C’est un monstre tapi qui lorgne un bravache tremblant.
 
Envahissante, tentaculaire, elle lui vrille l’estomac, lui tord l’intestin, raccourcit ses journées et réveille ses nuits. Elle érode comme la pierre ponce et coupe comme le fil du rasoir dont elle marque la brûlure, ignore le confort du peignoir de bain, le moelleux des charentaises, le lisse de la crème apaisante, mais écorche comme un vestido en feuilles d’orties.
 
Immense dans son statisme, elle sort ses griffes, s’agrippe aux mots, refuse la phrase, se défend, gratte le piso du sens, souffle en cherchant les zapatillas du trouble.
 
Si au détour d’une phrase parfois elle sourit, c’est pour tout de suite après mieux accabler de son intransigeante exigence.
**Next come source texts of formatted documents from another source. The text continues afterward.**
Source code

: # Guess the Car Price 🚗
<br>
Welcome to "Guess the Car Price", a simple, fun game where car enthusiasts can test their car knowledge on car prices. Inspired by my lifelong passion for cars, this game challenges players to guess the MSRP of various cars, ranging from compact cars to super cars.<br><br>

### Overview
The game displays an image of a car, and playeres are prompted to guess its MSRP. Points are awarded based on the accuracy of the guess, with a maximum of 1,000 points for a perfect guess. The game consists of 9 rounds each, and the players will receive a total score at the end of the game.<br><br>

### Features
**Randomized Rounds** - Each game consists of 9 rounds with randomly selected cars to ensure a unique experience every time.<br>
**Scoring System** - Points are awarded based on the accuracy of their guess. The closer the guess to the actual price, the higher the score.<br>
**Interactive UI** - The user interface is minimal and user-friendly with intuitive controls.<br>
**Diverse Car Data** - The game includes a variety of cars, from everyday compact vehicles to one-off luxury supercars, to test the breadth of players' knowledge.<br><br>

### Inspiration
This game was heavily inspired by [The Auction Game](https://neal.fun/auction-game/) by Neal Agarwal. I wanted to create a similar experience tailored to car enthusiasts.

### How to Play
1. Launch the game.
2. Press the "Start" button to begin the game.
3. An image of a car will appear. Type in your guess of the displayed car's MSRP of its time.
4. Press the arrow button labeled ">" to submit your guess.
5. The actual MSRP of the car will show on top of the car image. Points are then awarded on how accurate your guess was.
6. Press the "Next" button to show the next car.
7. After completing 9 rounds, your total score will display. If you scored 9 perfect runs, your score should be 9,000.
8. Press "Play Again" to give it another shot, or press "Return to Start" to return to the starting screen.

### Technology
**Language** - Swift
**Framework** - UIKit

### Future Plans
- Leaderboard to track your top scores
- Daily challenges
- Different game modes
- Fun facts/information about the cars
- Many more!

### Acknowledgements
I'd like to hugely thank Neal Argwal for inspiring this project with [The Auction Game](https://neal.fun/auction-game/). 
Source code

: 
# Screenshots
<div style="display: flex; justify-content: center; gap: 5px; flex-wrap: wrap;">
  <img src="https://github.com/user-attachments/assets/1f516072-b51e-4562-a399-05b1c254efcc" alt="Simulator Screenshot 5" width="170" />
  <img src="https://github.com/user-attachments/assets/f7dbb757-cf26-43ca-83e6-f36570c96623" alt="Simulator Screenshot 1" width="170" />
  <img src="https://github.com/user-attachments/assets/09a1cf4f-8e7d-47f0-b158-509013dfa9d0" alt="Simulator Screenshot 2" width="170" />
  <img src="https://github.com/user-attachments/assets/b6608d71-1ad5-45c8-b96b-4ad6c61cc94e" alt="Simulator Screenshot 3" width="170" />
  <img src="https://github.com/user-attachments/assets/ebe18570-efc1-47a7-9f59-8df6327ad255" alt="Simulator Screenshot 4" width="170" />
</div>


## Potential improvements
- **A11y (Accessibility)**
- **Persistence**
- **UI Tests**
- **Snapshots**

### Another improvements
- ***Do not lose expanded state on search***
Elle fouette comme un bain de glace, ramollit la chair comme la vapeur d’un hammam, irrite la peau comme le droguet de la camisole de force ; cruelle à en pleurer, ensorceleuse, elle s’offre lascive avant de se refuser, close comme l’hócico d’un toro qui se refuse à mourir, murée dans l’attente, verrouillée comme la salle de bain de Marylin.
 
Immense des horizons qu’elle ouvre, on raconte que des sirènes avares gardent ses secrets ; maléfique, on sait que des aventuriers s’y sont à jamais perdus ; terrible, on dit d’elle que, comme une muleta tachée de sang, le papier sur laquelle on essaye de la coucher pour la prendre brûle mal.
 
Que faire pour essayer de la soumettre ? Se croiser avec le lexique ? Citer le sens ? Tirer des phrases ? Mettre à mort la ritournelle ? Prudence, cuidado, car avec elle, on ne se méfie jamais suffisamment.
 
Retorse, elle attend la faille du pasito atrás ; rouée, elle sait la main qui tremble ; futée elle empoigne la béance du doute, dangereuse, elle blesse la certitude ; elle ne donne rien et exige tout. ; terrorisant ceux qui s’y frottent, elle attise la peur de la médiocrité et renvoie aux planches ceux qui lui manquent de respect.
 
Elle laisse croire qu’avec son artifice on peut se faire la belle du charnier du commun, être grand, notoire, devenir immortel de la Puerta del Príncipe de la NRF. En réalité, elle fait de celui qui s’y essaye un bonze nourri de l’aumône des grains de riz que lui consentent ceux qui le lisent, un maletilla condamné à la tapia des phrases et récidiviste à perpette des mots.
 
Immense dans sa pelea, insolente dans ses arrancadas, consciente de sa force brutale, elle n’a pas besoin de pièce d’identité, est arrogante, prétentieuse et n’aime que l’éclat du diamant.
 
Beaucoup l’exècrent, mais elle n’en a cure et fait sienne la voix de Caligula : « Oderint dum metuant », « Qu’ils me haïssent pourvu qu’ils me craignent ».
 
Comme le « Curro, je te hais ! » jeté dans le vide de sépulcre d’un après-midi d’avril et à l’image de ce râle gitan sculpté par le tabac, nauséeuse, fétide, monstrueuse, l’écriture est superbe.